### WHAT YOU SHOULD DO
For the material that follows, tally the lines holding "minipage" and give the total alone.

### SUPPLIED RECORDS

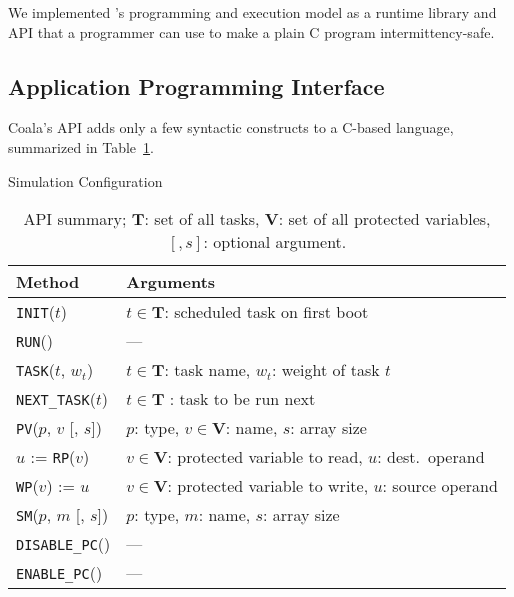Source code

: We implemented \sys's programming and execution model as a runtime library and API that a programmer can use to make a plain C program intermittency-safe.
%
\subsection{Application Programming Interface}
\label{sec:coala_api}
%
Coala's API adds only a few syntactic constructs to a C-based language, summarized
in Table~\ref{table:coala_api}.
%
\begin{table}%
\caption{Simulation Configuration}
\label{tab:one}
\begin{minipage}{\columnwidth}
\begin{center}
\begin{tabular}{ll}
  \toprule
	{Method} & {Arguments} \\
	\hline
	\texttt{INIT}($t$) & $t \in \mathbf{T}$: scheduled task on first boot \\
	\texttt{RUN}() & --- \\
	\texttt{TASK}($t$, $w_t$) & $t \in \mathbf{T}$: task name, $w_t$: weight of task $t$ \\
	\texttt{NEXT\_TASK}($t$) & $t \in \mathbf{T}$ : task to be run next \\
	\texttt{PV}($p$, $v$ [, $s$]) & $p$: type, $v \in \mathbf{V}$: name, $s$: array size \\
	$u$ := \texttt{RP}($v$) & $v \in \mathbf{V}$: protected variable to read, $u$: dest.\ operand \\
	\texttt{WP}($v$) := $u$ &  $v \in \mathbf{V}$: protected variable to write, $u$: source operand \\
	\texttt{SM}($p$, $m$ [, $s$]) & $p$: type, $m$: name, $s$: array size \\
	\texttt{DISABLE\_PC}() & --- \\
	\texttt{ENABLE\_PC}() & --- \\
  \bottomrule
\end{tabular}
\caption{API summary; $\mathbf{T}$: set of all tasks, $\mathbf{V}$: set of all protected variables, $[, s]$: optional argument.}
\label{table:coala_api}
\end{center}
\end{minipage}
\end{table}%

### OUTPUT
2